What you need to do:
Repeat the records exactly as given. Do not include the pictures.

------ Information given

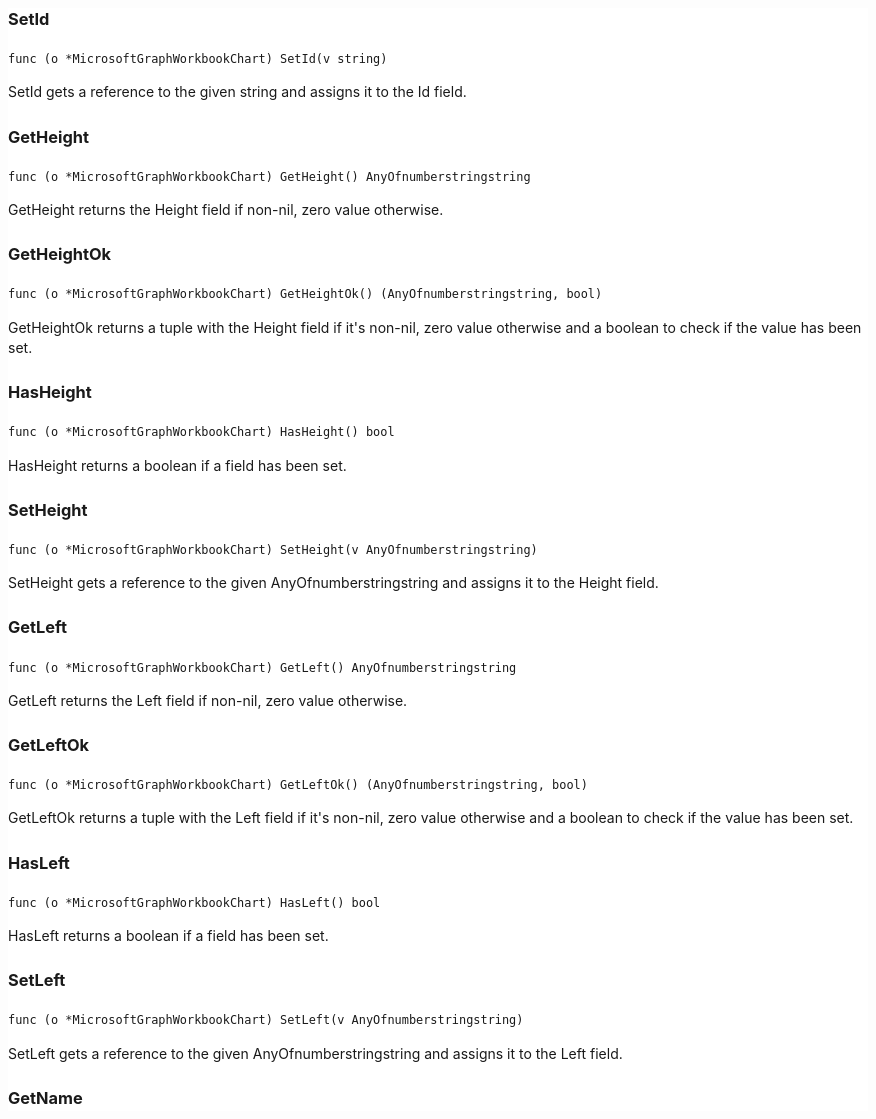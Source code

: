 ### SetId

`func (o *MicrosoftGraphWorkbookChart) SetId(v string)`

SetId gets a reference to the given string and assigns it to the Id field.

### GetHeight

`func (o *MicrosoftGraphWorkbookChart) GetHeight() AnyOfnumberstringstring`

GetHeight returns the Height field if non-nil, zero value otherwise.

### GetHeightOk

`func (o *MicrosoftGraphWorkbookChart) GetHeightOk() (AnyOfnumberstringstring, bool)`

GetHeightOk returns a tuple with the Height field if it's non-nil, zero value otherwise
and a boolean to check if the value has been set.

### HasHeight

`func (o *MicrosoftGraphWorkbookChart) HasHeight() bool`

HasHeight returns a boolean if a field has been set.

### SetHeight

`func (o *MicrosoftGraphWorkbookChart) SetHeight(v AnyOfnumberstringstring)`

SetHeight gets a reference to the given AnyOfnumberstringstring and assigns it to the Height field.

### GetLeft

`func (o *MicrosoftGraphWorkbookChart) GetLeft() AnyOfnumberstringstring`

GetLeft returns the Left field if non-nil, zero value otherwise.

### GetLeftOk

`func (o *MicrosoftGraphWorkbookChart) GetLeftOk() (AnyOfnumberstringstring, bool)`

GetLeftOk returns a tuple with the Left field if it's non-nil, zero value otherwise
and a boolean to check if the value has been set.

### HasLeft

`func (o *MicrosoftGraphWorkbookChart) HasLeft() bool`

HasLeft returns a boolean if a field has been set.

### SetLeft

`func (o *MicrosoftGraphWorkbookChart) SetLeft(v AnyOfnumberstringstring)`

SetLeft gets a reference to the given AnyOfnumberstringstring and assigns it to the Left field.

### GetName
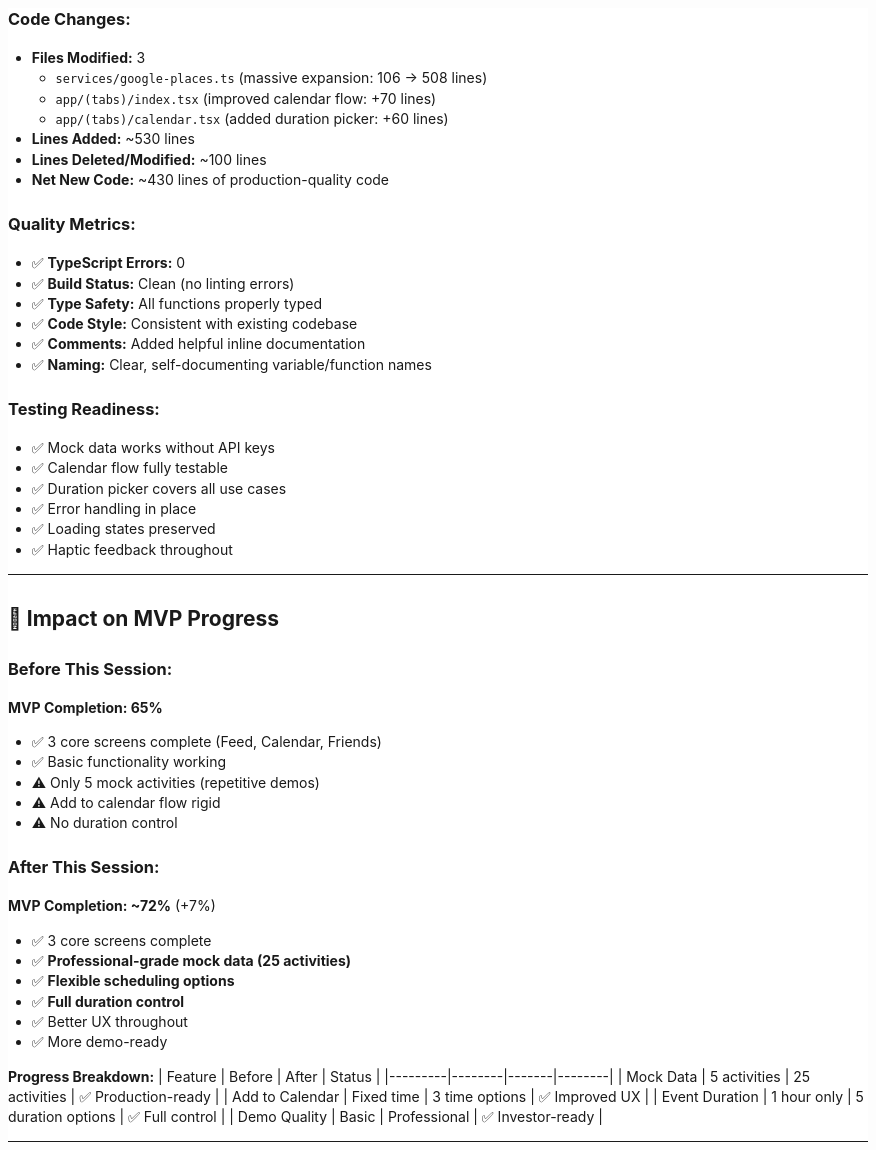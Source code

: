 ### Code Changes:
- **Files Modified:** 3
  - `services/google-places.ts` (massive expansion: 106 → 508 lines)
  - `app/(tabs)/index.tsx` (improved calendar flow: +70 lines)
  - `app/(tabs)/calendar.tsx` (added duration picker: +60 lines)
- **Lines Added:** ~530 lines
- **Lines Deleted/Modified:** ~100 lines
- **Net New Code:** ~430 lines of production-quality code

### Quality Metrics:
- ✅ **TypeScript Errors:** 0
- ✅ **Build Status:** Clean (no linting errors)
- ✅ **Type Safety:** All functions properly typed
- ✅ **Code Style:** Consistent with existing codebase
- ✅ **Comments:** Added helpful inline documentation
- ✅ **Naming:** Clear, self-documenting variable/function names

### Testing Readiness:
- ✅ Mock data works without API keys
- ✅ Calendar flow fully testable
- ✅ Duration picker covers all use cases
- ✅ Error handling in place
- ✅ Loading states preserved
- ✅ Haptic feedback throughout

---

## 🚀 Impact on MVP Progress

### Before This Session:
**MVP Completion: 65%**
- ✅ 3 core screens complete (Feed, Calendar, Friends)
- ✅ Basic functionality working
- ⚠️ Only 5 mock activities (repetitive demos)
- ⚠️ Add to calendar flow rigid
- ⚠️ No duration control

### After This Session:
**MVP Completion: ~72%** (+7%)
- ✅ 3 core screens complete
- ✅ **Professional-grade mock data (25 activities)**
- ✅ **Flexible scheduling options**
- ✅ **Full duration control**
- ✅ Better UX throughout
- ✅ More demo-ready

**Progress Breakdown:**
| Feature | Before | After | Status |
|---------|--------|-------|--------|
| Mock Data | 5 activities | 25 activities | ✅ Production-ready |
| Add to Calendar | Fixed time | 3 time options | ✅ Improved UX |
| Event Duration | 1 hour only | 5 duration options | ✅ Full control |
| Demo Quality | Basic | Professional | ✅ Investor-ready |

---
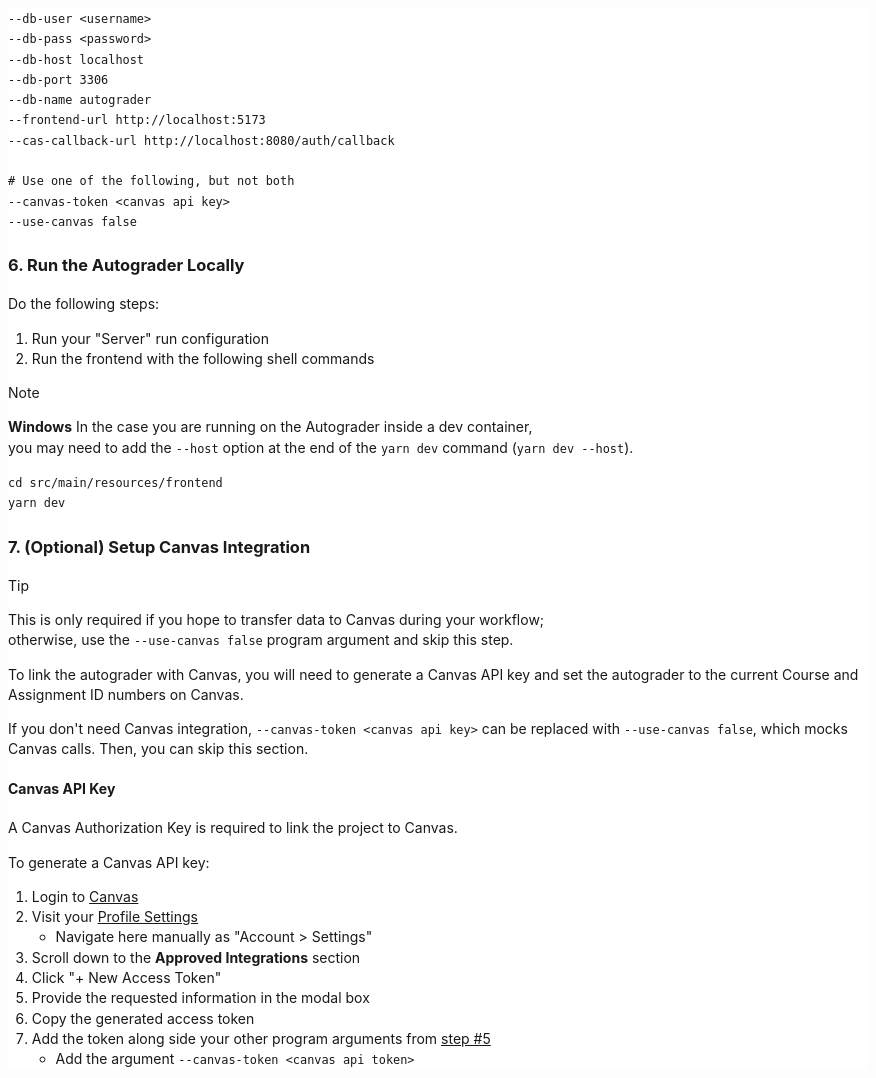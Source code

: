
 ```shell
--db-user <username>
--db-pass <password>
--db-host localhost
--db-port 3306
--db-name autograder
--frontend-url http://localhost:5173
--cas-callback-url http://localhost:8080/auth/callback

# Use one of the following, but not both
--canvas-token <canvas api key>
--use-canvas false
```

### 6. Run the Autograder Locally

Do the following steps:
1. Run your "Server" run configuration
2. Run the frontend with the following shell commands

> [!NOTE]
> **Windows** In the case you are running on the Autograder inside a dev container,\
> you may need to add the `--host` option at the end of the `yarn dev` command (`yarn dev --host`).
  
```shell
cd src/main/resources/frontend
yarn dev
```

### 7. (Optional) Setup Canvas Integration

> [!TIP]
> This is only required if you hope to transfer data to Canvas during your workflow;\
> otherwise, use the `--use-canvas false` program argument and skip this step.

To link the autograder with Canvas, you will need to generate a Canvas API key and set the autograder to the current
Course and Assignment ID numbers on Canvas.

If you don't need Canvas integration, `--canvas-token <canvas api key>` can be replaced with `--use-canvas false`,
which mocks Canvas calls. Then, you can skip this section.

#### Canvas API Key
A Canvas Authorization Key is required to link the project to Canvas.

To generate a Canvas API key:

1. Login to [Canvas](https://byu.instructure.com/)
2. Visit your [Profile Settings](https://byu.instructure.com/profile/settings)
   - Navigate here manually as "Account > Settings"
3. Scroll down to the **Approved Integrations** section
4. Click "+ New Access Token"
5. Provide the requested information in the modal box
6. Copy the generated access token
7. Add the token along side your other program arguments from [step #5](#required-program-arguments)
   - Add the argument `--canvas-token <canvas api token>`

------------

Answer to this problem:
Source code

: ### SetId

`func (o *MicrosoftGraphWorkbookChart) SetId(v string)`

SetId gets a reference to the given string and assigns it to the Id field.

### GetHeight

`func (o *MicrosoftGraphWorkbookChart) GetHeight() AnyOfnumberstringstring`

GetHeight returns the Height field if non-nil, zero value otherwise.

### GetHeightOk

`func (o *MicrosoftGraphWorkbookChart) GetHeightOk() (AnyOfnumberstringstring, bool)`

GetHeightOk returns a tuple with the Height field if it's non-nil, zero value otherwise
and a boolean to check if the value has been set.

### HasHeight

`func (o *MicrosoftGraphWorkbookChart) HasHeight() bool`

HasHeight returns a boolean if a field has been set.

### SetHeight

`func (o *MicrosoftGraphWorkbookChart) SetHeight(v AnyOfnumberstringstring)`

SetHeight gets a reference to the given AnyOfnumberstringstring and assigns it to the Height field.

### GetLeft

`func (o *MicrosoftGraphWorkbookChart) GetLeft() AnyOfnumberstringstring`

GetLeft returns the Left field if non-nil, zero value otherwise.

### GetLeftOk

`func (o *MicrosoftGraphWorkbookChart) GetLeftOk() (AnyOfnumberstringstring, bool)`

GetLeftOk returns a tuple with the Left field if it's non-nil, zero value otherwise
and a boolean to check if the value has been set.

### HasLeft

`func (o *MicrosoftGraphWorkbookChart) HasLeft() bool`

HasLeft returns a boolean if a field has been set.

### SetLeft

`func (o *MicrosoftGraphWorkbookChart) SetLeft(v AnyOfnumberstringstring)`

SetLeft gets a reference to the given AnyOfnumberstringstring and assigns it to the Left field.

### GetName
Source code

: ### Code Changes:
- **Files Modified:** 3
  - `services/google-places.ts` (massive expansion: 106 → 508 lines)
  - `app/(tabs)/index.tsx` (improved calendar flow: +70 lines)
  - `app/(tabs)/calendar.tsx` (added duration picker: +60 lines)
- **Lines Added:** ~530 lines
- **Lines Deleted/Modified:** ~100 lines
- **Net New Code:** ~430 lines of production-quality code

### Quality Metrics:
- ✅ **TypeScript Errors:** 0
- ✅ **Build Status:** Clean (no linting errors)
- ✅ **Type Safety:** All functions properly typed
- ✅ **Code Style:** Consistent with existing codebase
- ✅ **Comments:** Added helpful inline documentation
- ✅ **Naming:** Clear, self-documenting variable/function names

### Testing Readiness:
- ✅ Mock data works without API keys
- ✅ Calendar flow fully testable
- ✅ Duration picker covers all use cases
- ✅ Error handling in place
- ✅ Loading states preserved
- ✅ Haptic feedback throughout

---

## 🚀 Impact on MVP Progress

### Before This Session:
**MVP Completion: 65%**
- ✅ 3 core screens complete (Feed, Calendar, Friends)
- ✅ Basic functionality working
- ⚠️ Only 5 mock activities (repetitive demos)
- ⚠️ Add to calendar flow rigid
- ⚠️ No duration control

### After This Session:
**MVP Completion: ~72%** (+7%)
- ✅ 3 core screens complete
- ✅ **Professional-grade mock data (25 activities)**
- ✅ **Flexible scheduling options**
- ✅ **Full duration control**
- ✅ Better UX throughout
- ✅ More demo-ready

**Progress Breakdown:**
| Feature | Before | After | Status |
|---------|--------|-------|--------|
| Mock Data | 5 activities | 25 activities | ✅ Production-ready |
| Add to Calendar | Fixed time | 3 time options | ✅ Improved UX |
| Event Duration | 1 hour only | 5 duration options | ✅ Full control |
| Demo Quality | Basic | Professional | ✅ Investor-ready |

---
Source code

:
 ```shell
--db-user <username>
--db-pass <password>
--db-host localhost
--db-port 3306
--db-name autograder
--frontend-url http://localhost:5173
--cas-callback-url http://localhost:8080/auth/callback

# Use one of the following, but not both
--canvas-token <canvas api key>
--use-canvas false
```

### 6. Run the Autograder Locally

Do the following steps:
1. Run your "Server" run configuration
2. Run the frontend with the following shell commands

> [!NOTE]
> **Windows** In the case you are running on the Autograder inside a dev container,\
> you may need to add the `--host` option at the end of the `yarn dev` command (`yarn dev --host`).
  
```shell
cd src/main/resources/frontend
yarn dev
```

### 7. (Optional) Setup Canvas Integration

> [!TIP]
> This is only required if you hope to transfer data to Canvas during your workflow;\
> otherwise, use the `--use-canvas false` program argument and skip this step.

To link the autograder with Canvas, you will need to generate a Canvas API key and set the autograder to the current
Course and Assignment ID numbers on Canvas.

If you don't need Canvas integration, `--canvas-token <canvas api key>` can be replaced with `--use-canvas false`,
which mocks Canvas calls. Then, you can skip this section.

#### Canvas API Key
A Canvas Authorization Key is required to link the project to Canvas.

To generate a Canvas API key:

1. Login to [Canvas](https://byu.instructure.com/)
2. Visit your [Profile Settings](https://byu.instructure.com/profile/settings)
   - Navigate here manually as "Account > Settings"
3. Scroll down to the **Approved Integrations** section
4. Click "+ New Access Token"
5. Provide the requested information in the modal box
6. Copy the generated access token
7. Add the token along side your other program arguments from [step #5](#required-program-arguments)
   - Add the argument `--canvas-token <canvas api token>`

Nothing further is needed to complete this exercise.